Live With Sondra In Studio

Legacy Stories of Multi-Generational Attractions Businesses

Ft. Hannah de Bie and Keenan Mayfield, VP Marketing &
Communications and VP of Operations at Sub Sea Systems

Legacy Stories of Multi-Generational Attractions Businesses features Hannah de Bie and Keenan Mayfield of Sub Sea Systems, sharing how their 30+ year underwater attractions company stays innovative, protects family relationships, and intentionally develops the next generation of leaders—on and off the water.

“When you’re in a family business, when the
business isn’t okay, the family’s not okay, and vice versa.”
– Sondra, on the real stakes of running a multi-generational company

Overview

The conversation between Hannah, Keenan, and Sondra is a blueprint for growing a multi-decade, family-led company without sacrificing either performance or relationships.

This isn’t a side business that simply endured.
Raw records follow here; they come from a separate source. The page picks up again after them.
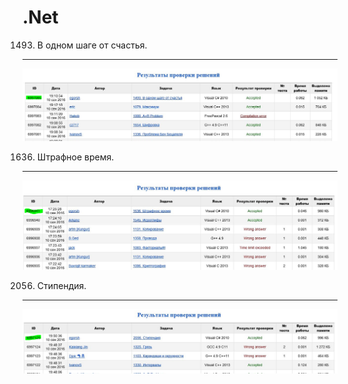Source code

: # .Net

1493. В одном шаге от счастья.
-----------------------------------
![1493. В одном шаге от счастья](https://github.com/egorsh0/.Net/blob/master/OneStepToHappiness/OneStepToHappiness/OneStepToHappiness.png?raw=true)

1636. Штрафное время.
-----------------------------------
![1636. Штрафное время](https://github.com/egorsh0/.Net/blob/master/TimePenalty/TimePenalty/TimePenalty.png?raw=true)

2056. Стипендия.
-----------------------------------
![2056. Стипендия](https://github.com/egorsh0/.Net/blob/master/Grant/Grant/Grant.png?raw=true)

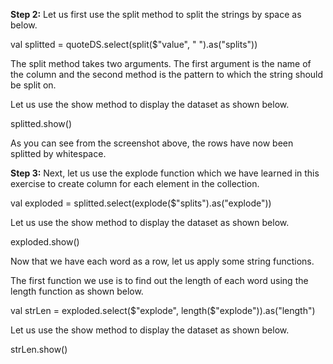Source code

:  

**Step 2:** Let us first use the split method to split the strings by space as below.

val splitted = quoteDS.select(split($"value", " ").as("splits"))

The split method takes two arguments. The first argument is the name of the column and the second method is the pattern to which the string should be split on.

Let us use the show method to display the dataset as shown below.

splitted.show()


 

As you can see from the screenshot above, the rows have now been splitted by whitespace.

**Step 3:** Next, let us use the explode function which we have learned in this exercise to create column for each element in the collection.

val exploded = splitted.select(explode($"splits").as("explode"))

Let us use the show method to display the dataset as shown below.

exploded.show()




Now that we have each word as a row, let us apply some string functions.

The first function we use is to find out the length of each word using the length function as shown below.

val strLen = exploded.select($"explode", length($"explode")).as("length")

Let us use the show method to display the dataset as shown below.

strLen.show()
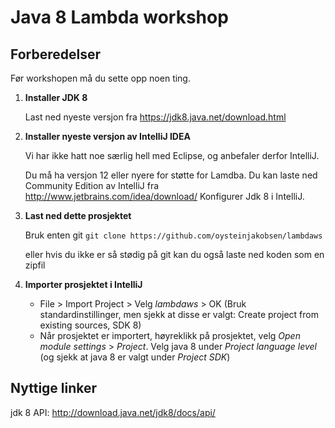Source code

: Java 8 Lambda workshop
======================

Forberedelser
--------------

Før workshopen må du sette opp noen ting.

1. **Installer JDK 8** 
    
    Last ned nyeste versjon fra https://jdk8.java.net/download.html
2. **Installer nyeste versjon av IntelliJ IDEA** 
    
    Vi har ikke hatt noe særlig hell med Eclipse, og anbefaler derfor IntelliJ.

    Du må ha versjon 12 eller nyere for støtte for Lamdba. Du kan laste ned Community Edition av IntelliJ fra http://www.jetbrains.com/idea/download/
    Konfigurer Jdk 8 i IntelliJ.    
    
3. **Last ned dette prosjektet**
    
    Bruk enten git `git clone https://github.com/oysteinjakobsen/lambdaws`

    eller hvis du ikke er så stødig på git kan du også laste ned koden som en zipfil
4. **Importer prosjektet i IntelliJ**
    
    * File > Import Project > Velg *lambdaws* > OK (Bruk standardinstillinger, men sjekk at disse er valgt: Create project from existing sources, SDK 8)
    * Når prosjektet er importert, høyreklikk på prosjektet, velg *Open module settings* > *Project*. 
Velg java 8 under *Project language level* (og sjekk at java 8 er valgt under *Project SDK*)

Nyttige linker
---------------

jdk 8 API: http://download.java.net/jdk8/docs/api/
It’s Sub Sea Systems, a strategic, innovation-focused, 30+ year legacy company built on:

  • A clear purpose (making the underwater world accessible)
  • A resilient family culture
  • A disciplined approach to succession, people, and risk

For CEOs and executives—family business or not—this dialogue reveals patterns worth copying.

1. Clarity of Purpose

Sub Sea Systems began in 1985 with submarines and semi-submersibles. The products evolved, but the mission stayed fixed:

“All of our product line is intended to take people underwater and just make that underwater world accessible.”
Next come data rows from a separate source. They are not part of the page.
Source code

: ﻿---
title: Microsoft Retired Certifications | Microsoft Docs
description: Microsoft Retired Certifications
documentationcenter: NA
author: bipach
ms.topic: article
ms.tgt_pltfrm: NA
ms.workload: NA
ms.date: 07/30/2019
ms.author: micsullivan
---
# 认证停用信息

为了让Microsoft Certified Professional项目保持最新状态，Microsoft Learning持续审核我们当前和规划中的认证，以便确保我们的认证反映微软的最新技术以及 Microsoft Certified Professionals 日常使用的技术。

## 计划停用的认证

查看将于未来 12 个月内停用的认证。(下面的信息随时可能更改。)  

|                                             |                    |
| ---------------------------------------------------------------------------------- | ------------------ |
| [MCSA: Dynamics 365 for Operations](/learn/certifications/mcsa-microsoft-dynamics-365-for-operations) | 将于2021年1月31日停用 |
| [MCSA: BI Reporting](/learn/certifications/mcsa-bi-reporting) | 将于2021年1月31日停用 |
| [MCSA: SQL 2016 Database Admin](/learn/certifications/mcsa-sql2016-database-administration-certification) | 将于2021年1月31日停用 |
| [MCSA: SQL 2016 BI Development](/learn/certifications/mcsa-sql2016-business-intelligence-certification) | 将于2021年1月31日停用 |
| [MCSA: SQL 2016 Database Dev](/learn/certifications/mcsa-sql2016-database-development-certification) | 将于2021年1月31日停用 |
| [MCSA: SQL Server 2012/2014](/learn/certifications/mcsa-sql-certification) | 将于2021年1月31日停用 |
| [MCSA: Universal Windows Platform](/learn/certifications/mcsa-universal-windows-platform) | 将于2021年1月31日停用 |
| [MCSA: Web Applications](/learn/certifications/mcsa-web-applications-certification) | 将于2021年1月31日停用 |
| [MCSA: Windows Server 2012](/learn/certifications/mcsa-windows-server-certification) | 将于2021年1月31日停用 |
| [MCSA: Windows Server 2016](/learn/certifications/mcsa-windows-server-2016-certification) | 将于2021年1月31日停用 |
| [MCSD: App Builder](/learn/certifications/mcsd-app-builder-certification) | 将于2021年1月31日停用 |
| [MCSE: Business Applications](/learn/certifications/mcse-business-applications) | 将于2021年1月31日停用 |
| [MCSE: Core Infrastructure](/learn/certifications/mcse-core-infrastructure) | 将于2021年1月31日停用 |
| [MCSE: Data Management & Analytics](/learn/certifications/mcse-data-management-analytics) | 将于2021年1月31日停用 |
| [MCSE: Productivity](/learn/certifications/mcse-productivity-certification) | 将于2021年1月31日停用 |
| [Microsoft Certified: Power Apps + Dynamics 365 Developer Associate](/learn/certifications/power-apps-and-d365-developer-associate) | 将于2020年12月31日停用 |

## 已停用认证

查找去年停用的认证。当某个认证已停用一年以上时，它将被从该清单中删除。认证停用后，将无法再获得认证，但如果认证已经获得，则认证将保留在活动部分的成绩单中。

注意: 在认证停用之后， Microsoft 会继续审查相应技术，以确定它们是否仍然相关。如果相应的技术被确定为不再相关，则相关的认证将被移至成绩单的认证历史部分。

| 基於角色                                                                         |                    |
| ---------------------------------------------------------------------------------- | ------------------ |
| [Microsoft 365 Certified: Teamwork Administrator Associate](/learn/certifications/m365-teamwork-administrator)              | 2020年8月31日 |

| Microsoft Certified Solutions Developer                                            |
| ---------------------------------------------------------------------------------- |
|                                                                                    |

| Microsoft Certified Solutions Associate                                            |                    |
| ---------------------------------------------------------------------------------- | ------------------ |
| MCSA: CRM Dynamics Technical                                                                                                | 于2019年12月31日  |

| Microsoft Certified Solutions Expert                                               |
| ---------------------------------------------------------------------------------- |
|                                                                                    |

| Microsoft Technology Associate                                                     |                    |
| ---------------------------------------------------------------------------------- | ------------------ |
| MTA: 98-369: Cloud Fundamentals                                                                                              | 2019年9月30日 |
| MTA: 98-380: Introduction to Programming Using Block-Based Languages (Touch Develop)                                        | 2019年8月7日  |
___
Today that includes semi-submersibles, Snuba, Sea Trek helmet diving, Solar Cat boats, Aquaticar, and VR snorkeling.

Executive takeaway:
You can change what you sell without losing who you are—if everything ties back to one powerful purpose. That narrative makes innovation coherent instead of random.

2. The Reality of a Healthy Family Business

From the outside, “family business” looks cozy. Inside, it’s higher stakes. As one mentor told Sondra:

“When the business isn’t okay, the family’s not okay—and vice versa.”
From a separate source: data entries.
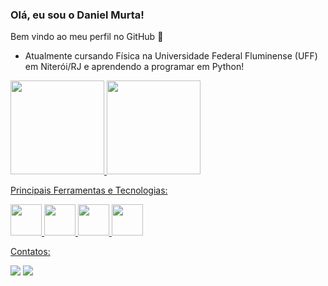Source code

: ### Olá, eu sou o Daniel Murta! 
Bem vindo ao meu perfil no GitHub 👋

-  Atualmente cursando Física na Universidade Federal Fluminense (UFF) em Niterói/RJ e aprendendo a programar em Python!

<div>
<a href="https://github.com/DanielMurta">
<img height="150em" src="https://github-readme-stats.vercel.app/api/top-langs/?username=DanielMurta&layout=compact&langs_count=7&theme=dracula"/>
<img height="150em" src="https://github-readme-stats.vercel.app/api?username=DanielMurta&show_icons=true&theme=dracula&include_all_commits=true&count_private=true"/> 
</div>

Principais Ferramentas e Tecnologias:

<div>
<img width="50" src="https://cdn.jsdelivr.net/gh/devicons/devicon/icons/git/git-original.svg" />  
<img width="50" src="https://cdn.jsdelivr.net/gh/devicons/devicon/icons/python/python-original.svg" />
<img width="50" src="https://cdn.jsdelivr.net/gh/devicons/devicon/icons/pycharm/pycharm-original.svg" />
<img width="50" src="https://cdn.jsdelivr.net/gh/devicons/devicon/icons/github/github-original.svg" />
<div>

          
Contatos:

<div>
<a href="https://www.instagram.com/danielmurtaa/" target="_blank"><img src="https://img.shields.io/badge/-Instagram-%23E4405F?style=for-the-badge&logo=instagram&logoColor=white" target="_blank"></a>
<a href="https://www.linkedin.com/in/danielsilveiraa/" target="_blank"><img src="https://img.shields.io/badge/-LinkedIn-%230077B5?style=for-the-badge&logo=linkedin&logoColor=white" target="_blank"></a>   
</div>

          
          
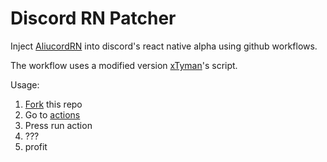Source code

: # Discord RN Patcher

Inject [AliucordRN](https://github.com/Aliucord/AliucordRN) into discord's react native alpha using github workflows.

The workflow uses a modified version [xTyman](https://github.com/TymanWasTaken)'s script.

Usage:
1. [Fork](https://github.com/c10udburst-discord/discord-rn-patcher/fork) this repo
2. Go to [actions](../../actions/workflows/patch.yml)
3. Press run action
4. ???
5. profit
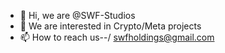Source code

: - 👋 Hi, we are @SWF-Studios
- 👀 We are interested in Crypto/Meta projects
- 📫 How to reach us--/ swfholdings@gmail.com

<!---
SWF-Studios/SWF-Studios is a ✨ special ✨ repository because its `README.md` (this file) appears on your GitHub profile.
You can click the Preview link to take a look at your changes.
--->
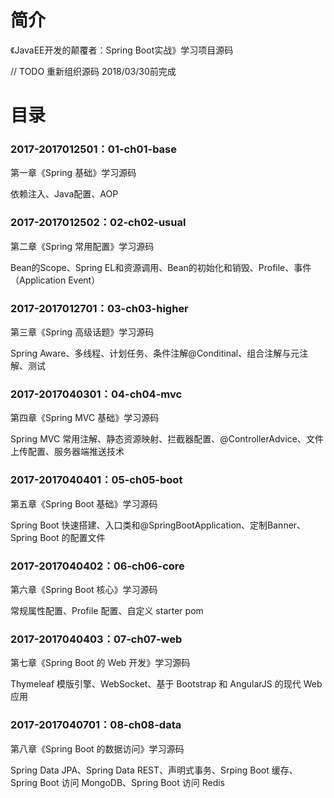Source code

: # 简介 

《JavaEE开发的颠覆者：Spring Boot实战》学习项目源码

// TODO 重新组织源码 2018/03/30前完成

# 目录 

### 2017-2017012501：01-ch01-base<br>
第一章《Spring 基础》学习源码
<p>
依赖注入、Java配置、AOP
</p>

### 2017-2017012502：02-ch02-usual<br>
第二章《Spring 常用配置》学习源码
<p>
Bean的Scope、Spring EL和资源调用、Bean的初始化和销毁、Profile、事件（Application Event）
</p>

### 2017-2017012701：03-ch03-higher<br>
第三章《Spring 高级话题》学习源码
<p>
Spring Aware、多线程、计划任务、条件注解@Conditinal、组合注解与元注解、测试
</p>

### 2017-2017040301：04-ch04-mvc<br>
第四章《Spring MVC 基础》学习源码
<p>
Spring MVC 常用注解、静态资源映射、拦截器配置、@ControllerAdvice、文件上传配置、服务器端推送技术
</p>

### 2017-2017040401：05-ch05-boot<br>
第五章《Spring Boot 基础》学习源码
<p>
Spring Boot 快速搭建、入口类和@SpringBootApplication、定制Banner、Spring Boot 的配置文件
</p>

### 2017-2017040402：06-ch06-core<br>
第六章《Spring Boot 核心》学习源码
<p>
常规属性配置、Profile 配置、自定义 starter pom
</p>

### 2017-2017040403：07-ch07-web<br>
第七章《Spring Boot 的 Web 开发》学习源码
<p>
Thymeleaf 模版引擎、WebSocket、基于 Bootstrap 和 AngularJS 的现代 Web 应用
</p>

### 2017-2017040701：08-ch08-data<br>
第八章《Spring Boot 的数据访问》学习源码
<p>
Spring Data JPA、Spring Data REST、声明式事务、Srping Boot 缓存、
Spring Boot 访问 MongoDB、Spring Boot 访问 Redis
</p>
Hannah and Keenan are explicit about:

  • Legacy over exit – Building for generation three, not a sale
  • Values as operating system – Family-first, long-term thinking, mutual growth
  • Structure and boundaries – A formal succession plan, clear rules on spouses in the business, and a shared definition of family time vs. business time

Executive takeaway:
The more your lives and work overlap, the more you need structure on paper—succession, roles, ownership, and decision rights.

3. Growing the Next Generation—Without Entitlement

Hannah and Keenan both grew up in the business but entered differently:

  • Hannah studied international business and Spanish to serve company needs and joined right after college.
  • Keenan followed a more meandering, rugby-first path and returned later with hard-won perspective.

Their parents:

  • Didn’t force entry into the company
  • Encouraged outside experience
  • Allowed them to fail, explore, and come back ready

Now, generation three is being exposed through trade shows, site visits, and product testing, where kids’ input is treated as meaningful, not symbolic.

Executive takeaway:
Succession isn’t a single hand-off moment; it’s an ongoing exposure strategy. Real responsibility and real experiences beat classroom theory.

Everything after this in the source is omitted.